At a time when there is hardly a discourse more virulent than that of the alleged clash of civilisations between ‘East’ and ‘West’, my PhD project aims at investigating the current state of Orientalism in recent European and North American fiction. By analysing English-, French- and German-speaking novels depicting the so-called ‘Arab Spring’, Islamist terrorism and fictional Muslim takeovers of Western countries, I wish to retrace the literary (re?)framing of ‘Oriental’ spaces since 2011.

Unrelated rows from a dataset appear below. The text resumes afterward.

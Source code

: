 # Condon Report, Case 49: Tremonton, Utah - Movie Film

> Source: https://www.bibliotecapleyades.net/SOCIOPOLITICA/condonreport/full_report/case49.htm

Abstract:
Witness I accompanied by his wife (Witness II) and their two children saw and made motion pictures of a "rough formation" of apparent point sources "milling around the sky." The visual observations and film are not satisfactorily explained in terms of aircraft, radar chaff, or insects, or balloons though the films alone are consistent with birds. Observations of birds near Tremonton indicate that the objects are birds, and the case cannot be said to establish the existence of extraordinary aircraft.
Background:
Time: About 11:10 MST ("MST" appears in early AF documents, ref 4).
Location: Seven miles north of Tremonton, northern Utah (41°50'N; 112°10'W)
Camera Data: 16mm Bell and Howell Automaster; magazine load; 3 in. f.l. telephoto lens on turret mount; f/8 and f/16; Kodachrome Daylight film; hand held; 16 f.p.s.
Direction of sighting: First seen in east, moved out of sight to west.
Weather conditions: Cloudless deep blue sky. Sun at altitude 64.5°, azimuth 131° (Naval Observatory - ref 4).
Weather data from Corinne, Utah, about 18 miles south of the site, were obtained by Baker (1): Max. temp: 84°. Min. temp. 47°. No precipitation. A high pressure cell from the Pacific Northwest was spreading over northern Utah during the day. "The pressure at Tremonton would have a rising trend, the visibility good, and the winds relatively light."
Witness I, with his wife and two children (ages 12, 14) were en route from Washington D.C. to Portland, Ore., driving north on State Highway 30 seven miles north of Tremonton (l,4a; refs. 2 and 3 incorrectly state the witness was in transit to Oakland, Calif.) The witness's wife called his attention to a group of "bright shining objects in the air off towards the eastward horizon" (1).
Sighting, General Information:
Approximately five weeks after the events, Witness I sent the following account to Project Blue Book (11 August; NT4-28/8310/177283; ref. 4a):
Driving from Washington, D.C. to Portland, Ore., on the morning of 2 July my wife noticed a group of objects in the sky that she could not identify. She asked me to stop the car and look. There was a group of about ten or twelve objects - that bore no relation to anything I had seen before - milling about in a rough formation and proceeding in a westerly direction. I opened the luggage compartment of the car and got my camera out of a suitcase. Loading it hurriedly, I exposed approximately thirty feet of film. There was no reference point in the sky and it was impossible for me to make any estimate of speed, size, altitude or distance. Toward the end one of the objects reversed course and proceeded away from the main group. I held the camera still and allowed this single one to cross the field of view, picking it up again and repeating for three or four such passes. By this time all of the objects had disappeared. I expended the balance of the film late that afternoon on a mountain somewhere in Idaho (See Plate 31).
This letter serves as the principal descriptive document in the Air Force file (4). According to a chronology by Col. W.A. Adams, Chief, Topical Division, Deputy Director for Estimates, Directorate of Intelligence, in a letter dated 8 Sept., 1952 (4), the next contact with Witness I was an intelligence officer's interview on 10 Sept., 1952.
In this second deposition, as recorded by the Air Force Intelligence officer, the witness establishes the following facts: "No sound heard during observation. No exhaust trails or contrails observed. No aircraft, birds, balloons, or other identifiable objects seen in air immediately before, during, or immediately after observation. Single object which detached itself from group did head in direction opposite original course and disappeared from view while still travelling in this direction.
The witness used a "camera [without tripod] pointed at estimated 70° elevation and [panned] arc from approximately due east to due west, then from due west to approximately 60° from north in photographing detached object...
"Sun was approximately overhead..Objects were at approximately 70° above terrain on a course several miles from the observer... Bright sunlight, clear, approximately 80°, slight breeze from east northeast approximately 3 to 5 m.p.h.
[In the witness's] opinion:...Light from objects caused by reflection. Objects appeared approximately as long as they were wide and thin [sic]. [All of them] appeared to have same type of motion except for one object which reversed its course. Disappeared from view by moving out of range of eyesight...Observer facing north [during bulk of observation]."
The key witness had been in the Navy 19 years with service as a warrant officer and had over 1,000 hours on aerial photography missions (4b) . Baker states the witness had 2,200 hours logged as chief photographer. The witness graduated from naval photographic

While at least for a short period, intellectuals such as Slavoj Žižek or Hamid Dabashi hailed the ‘Arab Spring’ as a chance to override fossilised dichotomies, no such post-Oriental paradigm shift has manifested in the literary realm. Rather than creating new spaces of solidarity, narrative strategies – even when ironising – tend to rely on stereotypes regarding ‘the Arab’s’ alleged affect-driven behaviour, propensity for violence, lust, backwardness, passivity, and inability to establish democracy or rule of law. Furthermore, the binary of security vs. threat has recently regained momentum up to a point of bringing into prominence a genre which we might call Islamodystopia.

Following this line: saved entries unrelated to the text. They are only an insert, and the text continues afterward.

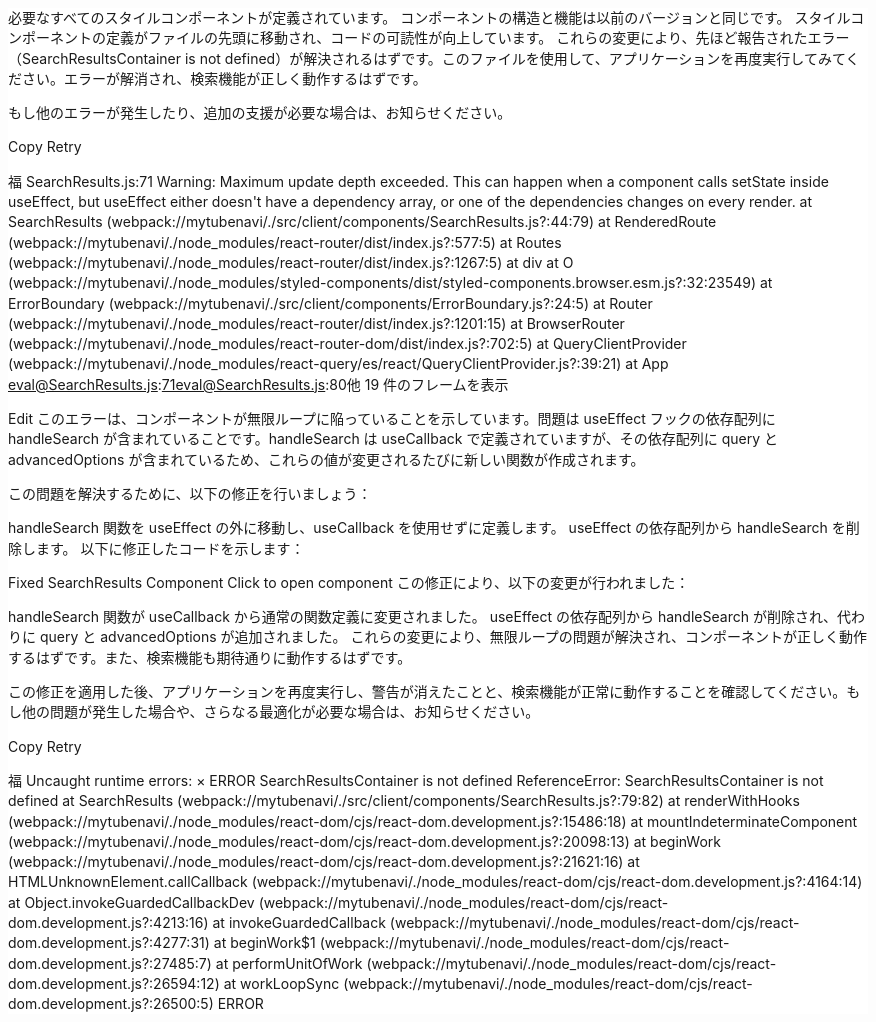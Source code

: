 必要なすべてのスタイルコンポーネントが定義されています。
コンポーネントの構造と機能は以前のバージョンと同じです。
スタイルコンポーネントの定義がファイルの先頭に移動され、コードの可読性が向上しています。
これらの変更により、先ほど報告されたエラー（SearchResultsContainer is not defined）が解決されるはずです。このファイルを使用して、アプリケーションを再度実行してみてください。エラーが解消され、検索機能が正しく動作するはずです。

もし他のエラーが発生したり、追加の支援が必要な場合は、お知らせください。

Copy
Retry


福
SearchResults.js:71 Warning: Maximum update depth exceeded. This can happen when a component calls setState inside useEffect, but useEffect either doesn't have a dependency array, or one of the dependencies changes on every render. at SearchResults (webpack://mytubenavi/./src/client/components/SearchResults.js?:44:79) at RenderedRoute (webpack://mytubenavi/./node_modules/react-router/dist/index.js?:577:5) at Routes (webpack://mytubenavi/./node_modules/react-router/dist/index.js?:1267:5) at div at O (webpack://mytubenavi/./node_modules/styled-components/dist/styled-components.browser.esm.js?:32:23549) at ErrorBoundary (webpack://mytubenavi/./src/client/components/ErrorBoundary.js?:24:5) at Router (webpack://mytubenavi/./node_modules/react-router/dist/index.js?:1201:15) at BrowserRouter (webpack://mytubenavi/./node_modules/react-router-dom/dist/index.js?:702:5) at QueryClientProvider (webpack://mytubenavi/./node_modules/react-query/es/react/QueryClientProvider.js?:39:21) at App
eval@SearchResults.js:71eval@SearchResults.js:80他 19 件のフレームを表示

Edit
このエラーは、コンポーネントが無限ループに陥っていることを示しています。問題は useEffect フックの依存配列に handleSearch が含まれていることです。handleSearch は useCallback で定義されていますが、その依存配列に query と advancedOptions が含まれているため、これらの値が変更されるたびに新しい関数が作成されます。

この問題を解決するために、以下の修正を行いましょう：

handleSearch 関数を useEffect の外に移動し、useCallback を使用せずに定義します。
useEffect の依存配列から handleSearch を削除します。
以下に修正したコードを示します：


Fixed SearchResults Component
Click to open component
この修正により、以下の変更が行われました：

handleSearch 関数が useCallback から通常の関数定義に変更されました。
useEffect の依存配列から handleSearch が削除され、代わりに query と advancedOptions が追加されました。
これらの変更により、無限ループの問題が解決され、コンポーネントが正しく動作するはずです。また、検索機能も期待通りに動作するはずです。

この修正を適用した後、アプリケーションを再度実行し、警告が消えたことと、検索機能が正常に動作することを確認してください。もし他の問題が発生した場合や、さらなる最適化が必要な場合は、お知らせください。

Copy
Retry


福
Uncaught runtime errors:
×
ERROR
SearchResultsContainer is not defined ReferenceError: SearchResultsContainer is not defined at SearchResults (webpack://mytubenavi/./src/client/components/SearchResults.js?:79:82) at renderWithHooks (webpack://mytubenavi/./node_modules/react-dom/cjs/react-dom.development.js?:15486:18) at mountIndeterminateComponent (webpack://mytubenavi/./node_modules/react-dom/cjs/react-dom.development.js?:20098:13) at beginWork (webpack://mytubenavi/./node_modules/react-dom/cjs/react-dom.development.js?:21621:16) at HTMLUnknownElement.callCallback (webpack://mytubenavi/./node_modules/react-dom/cjs/react-dom.development.js?:4164:14) at Object.invokeGuardedCallbackDev (webpack://mytubenavi/./node_modules/react-dom/cjs/react-dom.development.js?:4213:16) at invokeGuardedCallback (webpack://mytubenavi/./node_modules/react-dom/cjs/react-dom.development.js?:4277:31) at beginWork$1 (webpack://mytubenavi/./node_modules/react-dom/cjs/react-dom.development.js?:27485:7) at performUnitOfWork (webpack://mytubenavi/./node_modules/react-dom/cjs/react-dom.development.js?:26594:12) at workLoopSync (webpack://mytubenavi/./node_modules/react-dom/cjs/react-dom.development.js?:26500:5)
ERROR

By means of a transnationalist synchronic close reading and by drawing on the social constructivist concept of securitisation, I will examine how configurations of (Orientalist) stereotypes and subversive tropes frame literary projections of those developments regarding the Middle East most widely received in Western mass media. By thus identifying both processes of cultural othering and cosmopolitan inclusion, I hope to shed some light on the increasing securitisation of Arabs and Muslims and to answer the question of how Western fiction with an ‘Eastern’ sujet negotiates, condensates and narrativises the (de)construction of diversity.